» EXERCISE DETAILS
In the entries below, the lines from the one with "## Description of the methods used" through the one with "All the path to" are to be copied exactly; both ends count.

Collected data
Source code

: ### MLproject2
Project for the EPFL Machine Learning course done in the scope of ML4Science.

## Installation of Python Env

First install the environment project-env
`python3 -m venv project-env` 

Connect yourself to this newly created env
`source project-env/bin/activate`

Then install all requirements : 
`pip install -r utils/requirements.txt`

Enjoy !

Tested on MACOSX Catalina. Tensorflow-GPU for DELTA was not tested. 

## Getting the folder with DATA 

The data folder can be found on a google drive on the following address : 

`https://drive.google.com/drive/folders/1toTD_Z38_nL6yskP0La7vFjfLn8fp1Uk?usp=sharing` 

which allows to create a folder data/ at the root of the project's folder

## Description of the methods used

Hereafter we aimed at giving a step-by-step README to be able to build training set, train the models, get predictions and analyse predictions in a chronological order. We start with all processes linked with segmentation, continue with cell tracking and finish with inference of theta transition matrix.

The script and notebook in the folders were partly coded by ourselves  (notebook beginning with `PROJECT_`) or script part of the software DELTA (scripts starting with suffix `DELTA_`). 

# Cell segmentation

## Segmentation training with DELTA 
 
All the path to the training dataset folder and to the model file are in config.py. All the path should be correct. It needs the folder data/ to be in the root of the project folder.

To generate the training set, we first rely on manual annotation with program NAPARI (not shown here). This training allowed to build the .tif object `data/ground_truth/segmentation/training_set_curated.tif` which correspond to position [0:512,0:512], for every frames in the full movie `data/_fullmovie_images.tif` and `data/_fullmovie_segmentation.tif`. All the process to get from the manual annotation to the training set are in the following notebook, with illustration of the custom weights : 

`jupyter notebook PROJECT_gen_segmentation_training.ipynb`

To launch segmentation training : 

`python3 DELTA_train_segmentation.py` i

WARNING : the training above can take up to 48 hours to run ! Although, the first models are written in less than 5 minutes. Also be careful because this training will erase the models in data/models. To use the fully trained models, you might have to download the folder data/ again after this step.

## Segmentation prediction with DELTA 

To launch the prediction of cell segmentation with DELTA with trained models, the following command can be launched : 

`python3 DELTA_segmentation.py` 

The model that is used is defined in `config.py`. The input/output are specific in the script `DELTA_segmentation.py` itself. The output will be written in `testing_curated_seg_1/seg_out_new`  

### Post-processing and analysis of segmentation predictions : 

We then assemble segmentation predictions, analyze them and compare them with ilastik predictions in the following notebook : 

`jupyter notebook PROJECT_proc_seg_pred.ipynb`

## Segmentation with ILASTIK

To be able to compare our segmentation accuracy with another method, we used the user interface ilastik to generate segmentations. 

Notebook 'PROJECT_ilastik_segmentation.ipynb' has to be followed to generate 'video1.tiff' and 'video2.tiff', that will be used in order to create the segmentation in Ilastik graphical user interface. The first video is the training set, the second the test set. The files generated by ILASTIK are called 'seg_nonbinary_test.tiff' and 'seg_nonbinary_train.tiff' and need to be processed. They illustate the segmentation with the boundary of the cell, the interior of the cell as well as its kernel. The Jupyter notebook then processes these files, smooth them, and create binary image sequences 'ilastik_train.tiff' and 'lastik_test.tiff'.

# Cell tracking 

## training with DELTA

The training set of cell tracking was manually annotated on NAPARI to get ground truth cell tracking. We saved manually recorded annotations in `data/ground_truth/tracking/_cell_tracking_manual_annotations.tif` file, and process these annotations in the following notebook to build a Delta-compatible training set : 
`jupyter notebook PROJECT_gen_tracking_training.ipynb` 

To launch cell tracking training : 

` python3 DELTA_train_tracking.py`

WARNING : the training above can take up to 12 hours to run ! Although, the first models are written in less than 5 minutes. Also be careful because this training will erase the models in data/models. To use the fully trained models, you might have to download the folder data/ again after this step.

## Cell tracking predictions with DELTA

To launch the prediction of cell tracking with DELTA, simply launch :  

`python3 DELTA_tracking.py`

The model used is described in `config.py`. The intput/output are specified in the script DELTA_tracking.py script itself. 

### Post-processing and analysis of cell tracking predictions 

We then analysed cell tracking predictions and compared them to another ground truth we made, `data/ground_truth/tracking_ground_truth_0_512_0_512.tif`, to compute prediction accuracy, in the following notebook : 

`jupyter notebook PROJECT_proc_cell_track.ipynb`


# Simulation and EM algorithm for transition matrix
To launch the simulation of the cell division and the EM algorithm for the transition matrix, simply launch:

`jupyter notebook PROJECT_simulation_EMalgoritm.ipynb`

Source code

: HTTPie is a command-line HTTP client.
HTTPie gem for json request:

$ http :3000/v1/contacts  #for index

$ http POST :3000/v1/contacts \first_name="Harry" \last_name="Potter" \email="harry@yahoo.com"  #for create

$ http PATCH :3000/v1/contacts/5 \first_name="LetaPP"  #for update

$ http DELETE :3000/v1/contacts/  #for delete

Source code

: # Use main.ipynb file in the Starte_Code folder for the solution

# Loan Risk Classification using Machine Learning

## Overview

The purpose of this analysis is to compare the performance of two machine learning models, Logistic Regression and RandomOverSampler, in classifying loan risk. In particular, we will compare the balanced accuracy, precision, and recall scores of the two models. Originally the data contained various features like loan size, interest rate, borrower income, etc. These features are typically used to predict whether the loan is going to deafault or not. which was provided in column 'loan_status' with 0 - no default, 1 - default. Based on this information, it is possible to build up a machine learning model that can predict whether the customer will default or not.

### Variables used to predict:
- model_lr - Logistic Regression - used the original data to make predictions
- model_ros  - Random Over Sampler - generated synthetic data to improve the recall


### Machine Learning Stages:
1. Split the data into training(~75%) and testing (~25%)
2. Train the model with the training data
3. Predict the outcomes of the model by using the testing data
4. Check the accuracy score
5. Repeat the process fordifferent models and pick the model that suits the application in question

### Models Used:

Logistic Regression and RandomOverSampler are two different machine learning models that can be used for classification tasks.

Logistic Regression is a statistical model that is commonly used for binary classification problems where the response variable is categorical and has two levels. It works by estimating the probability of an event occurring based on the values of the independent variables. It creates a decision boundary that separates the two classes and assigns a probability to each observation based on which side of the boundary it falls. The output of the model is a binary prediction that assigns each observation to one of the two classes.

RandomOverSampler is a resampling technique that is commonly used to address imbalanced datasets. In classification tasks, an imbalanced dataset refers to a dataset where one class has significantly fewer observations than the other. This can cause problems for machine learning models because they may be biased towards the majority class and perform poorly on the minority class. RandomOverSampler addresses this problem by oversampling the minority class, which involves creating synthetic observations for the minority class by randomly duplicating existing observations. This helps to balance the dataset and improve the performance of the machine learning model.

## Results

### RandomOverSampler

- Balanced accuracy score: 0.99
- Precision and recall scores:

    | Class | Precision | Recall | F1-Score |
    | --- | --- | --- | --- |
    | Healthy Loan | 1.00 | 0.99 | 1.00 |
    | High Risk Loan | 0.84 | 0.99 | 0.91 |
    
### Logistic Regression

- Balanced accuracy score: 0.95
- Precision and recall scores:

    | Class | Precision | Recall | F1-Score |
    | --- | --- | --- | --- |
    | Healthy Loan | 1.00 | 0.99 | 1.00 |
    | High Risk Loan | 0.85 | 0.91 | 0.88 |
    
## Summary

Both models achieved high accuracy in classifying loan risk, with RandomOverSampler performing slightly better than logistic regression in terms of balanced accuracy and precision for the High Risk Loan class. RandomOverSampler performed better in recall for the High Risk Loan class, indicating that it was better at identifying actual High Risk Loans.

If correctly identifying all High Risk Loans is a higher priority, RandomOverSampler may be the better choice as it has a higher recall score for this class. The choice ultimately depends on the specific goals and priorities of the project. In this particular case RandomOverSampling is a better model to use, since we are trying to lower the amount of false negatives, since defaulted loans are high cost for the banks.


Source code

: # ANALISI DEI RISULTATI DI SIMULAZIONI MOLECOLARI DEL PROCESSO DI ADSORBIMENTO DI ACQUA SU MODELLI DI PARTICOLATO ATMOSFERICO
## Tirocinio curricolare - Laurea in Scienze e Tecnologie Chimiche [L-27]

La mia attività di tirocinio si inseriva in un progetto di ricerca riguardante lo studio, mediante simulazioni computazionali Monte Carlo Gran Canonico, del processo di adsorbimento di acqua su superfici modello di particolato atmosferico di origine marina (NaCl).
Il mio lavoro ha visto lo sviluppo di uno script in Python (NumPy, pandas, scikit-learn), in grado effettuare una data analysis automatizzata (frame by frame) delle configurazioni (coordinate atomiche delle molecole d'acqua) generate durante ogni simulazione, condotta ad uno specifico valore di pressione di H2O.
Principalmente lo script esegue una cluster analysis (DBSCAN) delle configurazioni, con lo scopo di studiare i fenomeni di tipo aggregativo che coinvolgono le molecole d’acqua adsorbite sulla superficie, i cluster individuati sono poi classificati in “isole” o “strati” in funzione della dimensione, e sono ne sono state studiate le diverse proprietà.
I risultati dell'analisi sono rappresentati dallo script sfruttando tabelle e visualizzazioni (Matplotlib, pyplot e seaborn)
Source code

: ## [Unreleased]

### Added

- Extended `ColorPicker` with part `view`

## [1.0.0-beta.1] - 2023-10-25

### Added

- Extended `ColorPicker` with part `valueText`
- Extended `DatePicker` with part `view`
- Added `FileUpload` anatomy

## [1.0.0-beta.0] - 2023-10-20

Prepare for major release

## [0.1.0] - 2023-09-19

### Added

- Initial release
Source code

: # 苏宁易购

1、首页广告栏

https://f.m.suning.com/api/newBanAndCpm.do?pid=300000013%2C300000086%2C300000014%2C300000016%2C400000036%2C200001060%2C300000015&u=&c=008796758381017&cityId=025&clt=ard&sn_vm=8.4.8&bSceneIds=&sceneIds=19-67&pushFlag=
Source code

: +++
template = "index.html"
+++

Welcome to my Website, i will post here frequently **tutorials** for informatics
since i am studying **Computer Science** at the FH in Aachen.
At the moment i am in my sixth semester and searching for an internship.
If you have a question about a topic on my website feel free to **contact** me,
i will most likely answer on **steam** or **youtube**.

» RESULT FOR THIS EXERCISE
## Description of the methods used

Hereafter we aimed at giving a step-by-step README to be able to build training set, train the models, get predictions and analyse predictions in a chronological order. We start with all processes linked with segmentation, continue with cell tracking and finish with inference of theta transition matrix.

The script and notebook in the folders were partly coded by ourselves  (notebook beginning with `PROJECT_`) or script part of the software DELTA (scripts starting with suffix `DELTA_`). 

# Cell segmentation

## Segmentation training with DELTA 
 
All the path to the training dataset folder and to the model file are in config.py. All the path should be correct. It needs the folder data/ to be in the root of the project folder.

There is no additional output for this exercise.